Pemerintah Aceh24 Dilihat

Banda Aceh – Bencana banjir besar yang melanda 18 kabupaten/kota di Provinsi Aceh meninggalkan dampak kerusakan yang sangat serius, khususnya di sektor pertanian. Tidak hanya merusak infrastruktur dan rumah penduduk, musibah yang terjadi pada Rabu, 26 November 2025 itu juga memporak-porandakan lahan persawahan produktif dengan luas mencapai 89.582 hektare.

Banjir yang disertai curah hujan ekstrem dan material lumpur tebal menyebabkan ribuan hektare sawah gagal panen atau puso, mengancam ketahanan pangan serta keberlangsungan hidup para petani di Aceh.

Kepala Dinas Pertanian dan Perkebunan (Kadistanbun) Aceh, Ir. Cut Huzaimah, MP, mengungkapkan bahwa total luas sawah produktif di Aceh mencapai 202.811 hektare. Namun, akibat terjangan banjir besar tersebut, hampir separuhnya terdampak langsung.

“Dari total sawah yang terdampak banjir seluas 89.582 hektare, masih ada sekitar 62.517 hektare yang berpotensi ditanami kembali. Namun sisanya, seluas 27.065 hektare, tidak dapat ditanami karena tertutup lumpur tebal,” ujar Cut Huzaimah, dikutip dari laman resmi Pemerintah Aceh, Selasa (23/12/2025).

Ia menjelaskan, kondisi sawah yang terdampak tergolong sangat parah. Endapan lumpur dan material banjir menimbun lahan pertanian hingga ketinggian 1 sampai 1,5 meter, membuat struktur lahan berubah total dan tidak lagi memiliki bantaran sawah yang layak.

“Ini bukan sekadar genangan air biasa. Sawah sudah tertimbun lumpur, tidak ada lagi bantaran.
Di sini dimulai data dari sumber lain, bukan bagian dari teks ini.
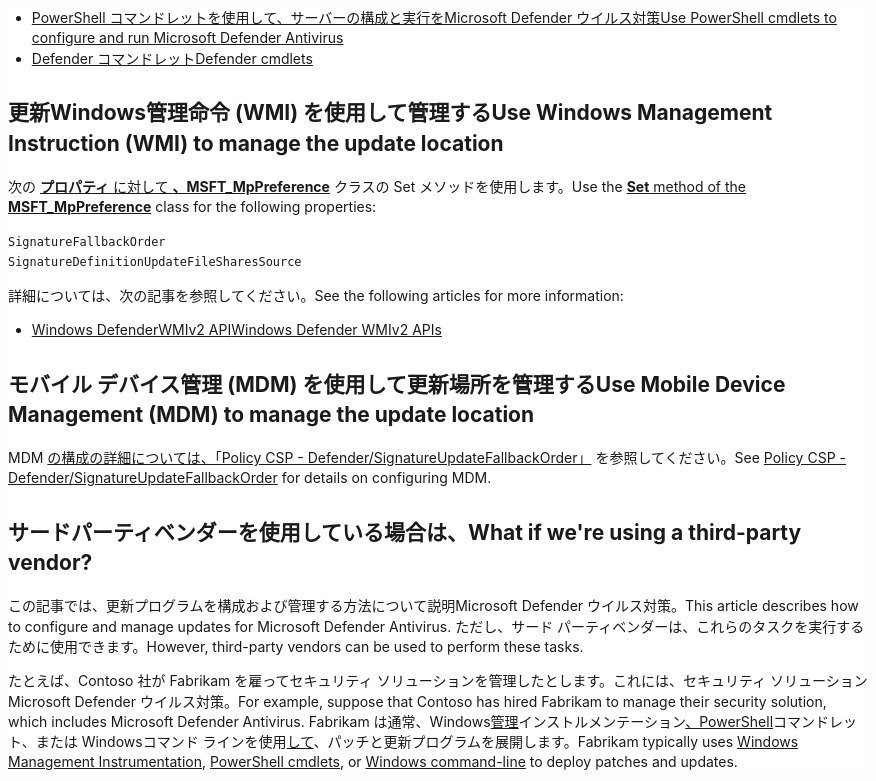 - [<span data-ttu-id="806bb-193">PowerShell コマンドレットを使用して、サーバーの構成と実行をMicrosoft Defender ウイルス対策</span><span class="sxs-lookup"><span data-stu-id="806bb-193">Use PowerShell cmdlets to configure and run Microsoft Defender Antivirus</span></span>](use-powershell-cmdlets-microsoft-defender-antivirus.md)
- [<span data-ttu-id="806bb-194">Defender コマンドレット</span><span class="sxs-lookup"><span data-stu-id="806bb-194">Defender cmdlets</span></span>](/powershell/module/defender/index)

## <a name="use-windows-management-instruction-wmi-to-manage-the-update-location"></a><span data-ttu-id="806bb-195">更新Windows管理命令 (WMI) を使用して管理する</span><span class="sxs-lookup"><span data-stu-id="806bb-195">Use Windows Management Instruction (WMI) to manage the update location</span></span>

<span data-ttu-id="806bb-196">次の [**プロパティ** に対して **、MSFT_MpPreference**](/previous-versions/windows/desktop/legacy/dn455323(v=vs.85)) クラスの Set メソッドを使用します。</span><span class="sxs-lookup"><span data-stu-id="806bb-196">Use the [**Set** method of the **MSFT_MpPreference**](/previous-versions/windows/desktop/legacy/dn455323(v=vs.85)) class for the following properties:</span></span>

```WMI
SignatureFallbackOrder
SignatureDefinitionUpdateFileSharesSource
```

<span data-ttu-id="806bb-197">詳細については、次の記事を参照してください。</span><span class="sxs-lookup"><span data-stu-id="806bb-197">See the following articles for more information:</span></span>
- [<span data-ttu-id="806bb-198">Windows DefenderWMIv2 API</span><span class="sxs-lookup"><span data-stu-id="806bb-198">Windows Defender WMIv2 APIs</span></span>](/previous-versions/windows/desktop/defender/windows-defender-wmiv2-apis-portal)

## <a name="use-mobile-device-management-mdm-to-manage-the-update-location"></a><span data-ttu-id="806bb-199">モバイル デバイス管理 (MDM) を使用して更新場所を管理する</span><span class="sxs-lookup"><span data-stu-id="806bb-199">Use Mobile Device Management (MDM) to manage the update location</span></span>

<span data-ttu-id="806bb-200">MDM [の構成の詳細については、「Policy CSP - Defender/SignatureUpdateFallbackOrder」](/windows/client-management/mdm/policy-csp-defender#defender-signatureupdatefallbackorder) を参照してください。</span><span class="sxs-lookup"><span data-stu-id="806bb-200">See [Policy CSP - Defender/SignatureUpdateFallbackOrder](/windows/client-management/mdm/policy-csp-defender#defender-signatureupdatefallbackorder) for details on configuring MDM.</span></span>

## <a name="what-if-were-using-a-third-party-vendor"></a><span data-ttu-id="806bb-201">サードパーティベンダーを使用している場合は、</span><span class="sxs-lookup"><span data-stu-id="806bb-201">What if we're using a third-party vendor?</span></span>

<span data-ttu-id="806bb-202">この記事では、更新プログラムを構成および管理する方法について説明Microsoft Defender ウイルス対策。</span><span class="sxs-lookup"><span data-stu-id="806bb-202">This article describes how to configure and manage updates for Microsoft Defender Antivirus.</span></span> <span data-ttu-id="806bb-203">ただし、サード パーティベンダーは、これらのタスクを実行するために使用できます。</span><span class="sxs-lookup"><span data-stu-id="806bb-203">However, third-party vendors can be used to perform these tasks.</span></span> 

<span data-ttu-id="806bb-204">たとえば、Contoso 社が Fabrikam を雇ってセキュリティ ソリューションを管理したとします。これには、セキュリティ ソリューションMicrosoft Defender ウイルス対策。</span><span class="sxs-lookup"><span data-stu-id="806bb-204">For example, suppose that Contoso has hired Fabrikam to manage their security solution, which includes Microsoft Defender Antivirus.</span></span> <span data-ttu-id="806bb-205">Fabrikam は通常、Windows[管理](./use-wmi-microsoft-defender-antivirus.md)インストルメンテーション[、PowerShell](./use-powershell-cmdlets-microsoft-defender-antivirus.md)コマンドレット、または Windowsコマンド ラインを使用[して](./command-line-arguments-microsoft-defender-antivirus.md)、パッチと更新プログラムを展開します。</span><span class="sxs-lookup"><span data-stu-id="806bb-205">Fabrikam typically uses [Windows Management Instrumentation](./use-wmi-microsoft-defender-antivirus.md), [PowerShell cmdlets](./use-powershell-cmdlets-microsoft-defender-antivirus.md), or [Windows command-line](./command-line-arguments-microsoft-defender-antivirus.md) to deploy patches and updates.</span></span> 
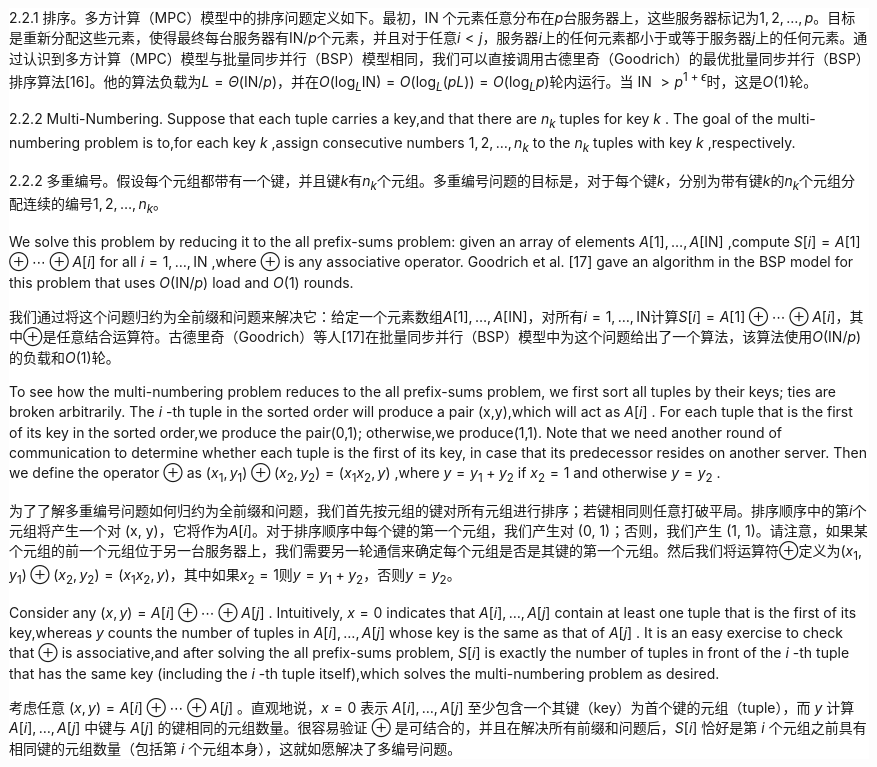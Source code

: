 2.2.1 排序。多方计算（MPC）模型中的排序问题定义如下。最初，IN 个元素任意分布在$p$台服务器上，这些服务器标记为$1,2,\ldots ,p$。目标是重新分配这些元素，使得最终每台服务器有$\mathrm{{IN}}/p$个元素，并且对于任意$i < j$，服务器$i$上的任何元素都小于或等于服务器$j$上的任何元素。通过认识到多方计算（MPC）模型与批量同步并行（BSP）模型相同，我们可以直接调用古德里奇（Goodrich）的最优批量同步并行（BSP）排序算法[16]。他的算法负载为$L = \Theta \left( {\mathrm{{IN}}/p}\right)$，并在$O\left( {{\log }_{L}\mathrm{{IN}}}\right)  = O\left( {{\log }_{L}\left( {pL}\right) }\right)  = O\left( {{\log }_{L}p}\right)$轮内运行。当 IN $> {p}^{1 + \epsilon }$时，这是$O\left( 1\right)$轮。

2.2.2 Multi-Numbering. Suppose that each tuple carries a key,and that there are ${n}_{k}$ tuples for key $k$ . The goal of the multi-numbering problem is to,for each key $k$ ,assign consecutive numbers $1,2,\ldots ,{n}_{k}$ to the ${n}_{k}$ tuples with key $k$ ,respectively.

2.2.2 多重编号。假设每个元组都带有一个键，并且键$k$有${n}_{k}$个元组。多重编号问题的目标是，对于每个键$k$，分别为带有键$k$的${n}_{k}$个元组分配连续的编号$1,2,\ldots ,{n}_{k}$。

We solve this problem by reducing it to the all prefix-sums problem: given an array of elements $A\left\lbrack  1\right\rbrack  ,\ldots ,A\left\lbrack  \mathrm{{IN}}\right\rbrack$ ,compute $S\left\lbrack  i\right\rbrack   = A\left\lbrack  1\right\rbrack   \oplus  \cdots  \oplus  A\left\lbrack  i\right\rbrack$ for all $i = 1,\ldots ,\mathrm{{IN}}$ ,where $\oplus$ is any associative operator. Goodrich et al. [17] gave an algorithm in the BSP model for this problem that uses $O\left( {\mathrm{{IN}}/p}\right)$ load and $O\left( 1\right)$ rounds.

我们通过将这个问题归约为全前缀和问题来解决它：给定一个元素数组$A\left\lbrack  1\right\rbrack  ,\ldots ,A\left\lbrack  \mathrm{{IN}}\right\rbrack$，对所有$i = 1,\ldots ,\mathrm{{IN}}$计算$S\left\lbrack  i\right\rbrack   = A\left\lbrack  1\right\rbrack   \oplus  \cdots  \oplus  A\left\lbrack  i\right\rbrack$，其中$\oplus$是任意结合运算符。古德里奇（Goodrich）等人[17]在批量同步并行（BSP）模型中为这个问题给出了一个算法，该算法使用$O\left( {\mathrm{{IN}}/p}\right)$的负载和$O\left( 1\right)$轮。

To see how the multi-numbering problem reduces to the all prefix-sums problem, we first sort all tuples by their keys; ties are broken arbitrarily. The $i$ -th tuple in the sorted order will produce a pair (x,y),which will act as $A\left\lbrack  i\right\rbrack$ . For each tuple that is the first of its key in the sorted order,we produce the pair(0,1); otherwise,we produce(1,1). Note that we need another round of communication to determine whether each tuple is the first of its key, in case that its predecessor resides on another server. Then we define the operator $\oplus$ as $\left( {{x}_{1},{y}_{1}}\right)  \oplus  \left( {{x}_{2},{y}_{2}}\right)  = \left( {{x}_{1}{x}_{2},y}\right)$ ,where $y = {y}_{1} + {y}_{2}$ if ${x}_{2} = 1$ and otherwise $y = {y}_{2}$ .

为了了解多重编号问题如何归约为全前缀和问题，我们首先按元组的键对所有元组进行排序；若键相同则任意打破平局。排序顺序中的第$i$个元组将产生一个对 (x, y)，它将作为$A\left\lbrack  i\right\rbrack$。对于排序顺序中每个键的第一个元组，我们产生对 (0, 1)；否则，我们产生 (1, 1)。请注意，如果某个元组的前一个元组位于另一台服务器上，我们需要另一轮通信来确定每个元组是否是其键的第一个元组。然后我们将运算符$\oplus$定义为$\left( {{x}_{1},{y}_{1}}\right)  \oplus  \left( {{x}_{2},{y}_{2}}\right)  = \left( {{x}_{1}{x}_{2},y}\right)$，其中如果${x}_{2} = 1$则$y = {y}_{1} + {y}_{2}$，否则$y = {y}_{2}$。

Consider any $\left( {x,y}\right)  = A\left\lbrack  i\right\rbrack   \oplus  \cdots  \oplus  A\left\lbrack  j\right\rbrack$ . Intuitively, $x = 0$ indicates that $A\left\lbrack  i\right\rbrack  ,\ldots ,A\left\lbrack  j\right\rbrack$ contain at least one tuple that is the first of its key,whereas $y$ counts the number of tuples in $A\left\lbrack  i\right\rbrack  ,\ldots ,A\left\lbrack  j\right\rbrack$ whose key is the same as that of $A\left\lbrack  j\right\rbrack$ . It is an easy exercise to check that $\oplus$ is associative,and after solving the all prefix-sums problem, $S\left\lbrack  i\right\rbrack$ is exactly the number of tuples in front of the $i$ -th tuple that has the same key (including the $i$ -th tuple itself),which solves the multi-numbering problem as desired.

考虑任意 $\left( {x,y}\right)  = A\left\lbrack  i\right\rbrack   \oplus  \cdots  \oplus  A\left\lbrack  j\right\rbrack$ 。直观地说，$x = 0$ 表示 $A\left\lbrack  i\right\rbrack  ,\ldots ,A\left\lbrack  j\right\rbrack$ 至少包含一个其键（key）为首个键的元组（tuple），而 $y$ 计算 $A\left\lbrack  i\right\rbrack  ,\ldots ,A\left\lbrack  j\right\rbrack$ 中键与 $A\left\lbrack  j\right\rbrack$ 的键相同的元组数量。很容易验证 $\oplus$ 是可结合的，并且在解决所有前缀和问题后，$S\left\lbrack  i\right\rbrack$ 恰好是第 $i$ 个元组之前具有相同键的元组数量（包括第 $i$ 个元组本身），这就如愿解决了多编号问题。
Tanaman padi yang ada hampir semuanya mengalami puso,” jelasnya.

Menurutnya, pada kondisi normal, tanaman padi masih bisa bertahan meskipun tergenang air selama beberapa hari. Namun pada bencana kali ini, lumpur tebal yang terbawa arus banjir menjadi faktor utama kehancuran total tanaman.

“Biasanya banjir itu airnya surut, padi tergenang tiga hari tidak masalah. Tapi kali ini berbeda, lumpur yang masuk ke sawah menyebabkan tanaman mati total dan tidak mungkin diselamatkan lagi,” imbuh Cut Huzaimah.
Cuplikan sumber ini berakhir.